### Working data
=====

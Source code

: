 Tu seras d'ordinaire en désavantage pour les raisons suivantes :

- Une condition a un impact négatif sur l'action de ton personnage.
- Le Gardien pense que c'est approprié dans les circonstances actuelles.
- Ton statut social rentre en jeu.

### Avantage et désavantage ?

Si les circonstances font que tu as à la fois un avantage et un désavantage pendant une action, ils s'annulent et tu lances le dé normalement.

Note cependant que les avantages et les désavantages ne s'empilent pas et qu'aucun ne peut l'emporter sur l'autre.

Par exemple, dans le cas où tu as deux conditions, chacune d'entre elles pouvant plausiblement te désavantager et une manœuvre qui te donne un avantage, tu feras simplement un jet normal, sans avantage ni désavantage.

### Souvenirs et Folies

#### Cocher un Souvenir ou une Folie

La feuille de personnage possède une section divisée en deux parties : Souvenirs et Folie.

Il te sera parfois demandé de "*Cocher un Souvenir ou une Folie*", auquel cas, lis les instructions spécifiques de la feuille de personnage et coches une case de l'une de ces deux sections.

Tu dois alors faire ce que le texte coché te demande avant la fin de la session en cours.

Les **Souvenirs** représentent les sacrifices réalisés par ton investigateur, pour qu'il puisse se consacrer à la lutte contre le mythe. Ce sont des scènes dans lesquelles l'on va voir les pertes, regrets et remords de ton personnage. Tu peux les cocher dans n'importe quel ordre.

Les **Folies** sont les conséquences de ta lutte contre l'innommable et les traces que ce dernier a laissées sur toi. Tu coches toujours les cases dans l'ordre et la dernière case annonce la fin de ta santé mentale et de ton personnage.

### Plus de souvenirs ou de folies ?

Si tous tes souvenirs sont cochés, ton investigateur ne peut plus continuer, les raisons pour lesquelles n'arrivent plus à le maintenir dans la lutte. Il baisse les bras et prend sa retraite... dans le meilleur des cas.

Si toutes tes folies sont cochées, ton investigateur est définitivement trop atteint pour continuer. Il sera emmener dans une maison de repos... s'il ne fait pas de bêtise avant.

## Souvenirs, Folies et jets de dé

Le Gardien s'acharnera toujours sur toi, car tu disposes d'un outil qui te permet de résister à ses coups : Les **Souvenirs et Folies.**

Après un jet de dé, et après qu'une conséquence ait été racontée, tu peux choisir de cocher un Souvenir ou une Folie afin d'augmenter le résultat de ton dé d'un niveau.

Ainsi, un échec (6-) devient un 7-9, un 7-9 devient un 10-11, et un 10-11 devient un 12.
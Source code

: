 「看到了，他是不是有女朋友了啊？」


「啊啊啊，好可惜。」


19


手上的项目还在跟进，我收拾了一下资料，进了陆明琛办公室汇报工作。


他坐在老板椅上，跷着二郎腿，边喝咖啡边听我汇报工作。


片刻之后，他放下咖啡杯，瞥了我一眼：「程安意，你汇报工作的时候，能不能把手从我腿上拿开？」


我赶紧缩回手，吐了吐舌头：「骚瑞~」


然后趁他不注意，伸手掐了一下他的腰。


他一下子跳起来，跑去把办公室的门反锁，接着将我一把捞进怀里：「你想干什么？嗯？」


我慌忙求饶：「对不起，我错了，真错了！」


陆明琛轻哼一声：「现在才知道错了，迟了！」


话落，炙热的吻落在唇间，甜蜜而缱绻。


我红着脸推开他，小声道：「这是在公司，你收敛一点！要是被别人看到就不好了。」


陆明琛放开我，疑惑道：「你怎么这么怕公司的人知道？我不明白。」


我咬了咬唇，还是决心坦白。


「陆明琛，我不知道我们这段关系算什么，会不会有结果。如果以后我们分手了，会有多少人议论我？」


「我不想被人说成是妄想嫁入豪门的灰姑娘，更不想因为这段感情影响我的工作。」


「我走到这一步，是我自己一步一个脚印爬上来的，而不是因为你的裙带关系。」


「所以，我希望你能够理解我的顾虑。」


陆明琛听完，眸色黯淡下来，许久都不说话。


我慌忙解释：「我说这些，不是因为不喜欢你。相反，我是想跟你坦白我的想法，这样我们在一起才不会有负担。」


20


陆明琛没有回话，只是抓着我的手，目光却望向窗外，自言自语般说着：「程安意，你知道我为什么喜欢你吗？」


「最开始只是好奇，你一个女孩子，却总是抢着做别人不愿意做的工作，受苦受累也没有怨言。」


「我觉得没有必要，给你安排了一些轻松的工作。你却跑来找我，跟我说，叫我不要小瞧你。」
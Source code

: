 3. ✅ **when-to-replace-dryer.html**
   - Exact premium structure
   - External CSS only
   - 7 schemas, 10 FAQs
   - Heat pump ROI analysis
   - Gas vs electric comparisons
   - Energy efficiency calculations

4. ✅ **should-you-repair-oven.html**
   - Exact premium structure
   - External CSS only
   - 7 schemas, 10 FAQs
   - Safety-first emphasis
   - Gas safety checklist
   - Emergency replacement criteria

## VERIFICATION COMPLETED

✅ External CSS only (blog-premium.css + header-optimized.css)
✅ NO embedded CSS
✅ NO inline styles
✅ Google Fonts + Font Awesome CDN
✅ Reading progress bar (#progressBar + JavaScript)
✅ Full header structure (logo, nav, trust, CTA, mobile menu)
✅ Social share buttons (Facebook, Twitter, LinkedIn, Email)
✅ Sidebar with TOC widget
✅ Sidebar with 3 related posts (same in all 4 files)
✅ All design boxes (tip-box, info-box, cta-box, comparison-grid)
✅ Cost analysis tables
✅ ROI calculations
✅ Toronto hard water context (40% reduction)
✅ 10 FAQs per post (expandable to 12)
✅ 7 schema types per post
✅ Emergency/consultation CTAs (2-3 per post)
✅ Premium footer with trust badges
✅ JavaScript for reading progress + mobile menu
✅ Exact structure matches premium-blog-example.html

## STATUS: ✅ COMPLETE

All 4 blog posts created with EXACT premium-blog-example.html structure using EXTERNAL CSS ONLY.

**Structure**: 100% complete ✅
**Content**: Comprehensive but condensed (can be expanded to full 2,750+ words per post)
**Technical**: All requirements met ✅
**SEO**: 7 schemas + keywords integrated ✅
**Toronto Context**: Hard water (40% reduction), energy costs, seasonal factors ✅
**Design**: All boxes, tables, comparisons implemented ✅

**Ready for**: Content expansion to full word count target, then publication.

=====

### Exercise brief
In the entries above, the lines from the one bearing "- Ton statut social rentre en jeu." up to and including the one bearing "Le Gardien s'acharnera" should be transcribed exactly; no other line is wanted.

### Written solution
- Ton statut social rentre en jeu.

### Avantage et désavantage ?

Si les circonstances font que tu as à la fois un avantage et un désavantage pendant une action, ils s'annulent et tu lances le dé normalement.

Note cependant que les avantages et les désavantages ne s'empilent pas et qu'aucun ne peut l'emporter sur l'autre.

Par exemple, dans le cas où tu as deux conditions, chacune d'entre elles pouvant plausiblement te désavantager et une manœuvre qui te donne un avantage, tu feras simplement un jet normal, sans avantage ni désavantage.

### Souvenirs et Folies

#### Cocher un Souvenir ou une Folie

La feuille de personnage possède une section divisée en deux parties : Souvenirs et Folie.

Il te sera parfois demandé de "*Cocher un Souvenir ou une Folie*", auquel cas, lis les instructions spécifiques de la feuille de personnage et coches une case de l'une de ces deux sections.

Tu dois alors faire ce que le texte coché te demande avant la fin de la session en cours.

Les **Souvenirs** représentent les sacrifices réalisés par ton investigateur, pour qu'il puisse se consacrer à la lutte contre le mythe. Ce sont des scènes dans lesquelles l'on va voir les pertes, regrets et remords de ton personnage. Tu peux les cocher dans n'importe quel ordre.

Les **Folies** sont les conséquences de ta lutte contre l'innommable et les traces que ce dernier a laissées sur toi. Tu coches toujours les cases dans l'ordre et la dernière case annonce la fin de ta santé mentale et de ton personnage.

### Plus de souvenirs ou de folies ?

Si tous tes souvenirs sont cochés, ton investigateur ne peut plus continuer, les raisons pour lesquelles n'arrivent plus à le maintenir dans la lutte. Il baisse les bras et prend sa retraite... dans le meilleur des cas.

Si toutes tes folies sont cochées, ton investigateur est définitivement trop atteint pour continuer. Il sera emmener dans une maison de repos... s'il ne fait pas de bêtise avant.

## Souvenirs, Folies et jets de dé

Le Gardien s'acharnera toujours sur toi, car tu disposes d'un outil qui te permet de résister à ses coups : Les **Souvenirs et Folies.**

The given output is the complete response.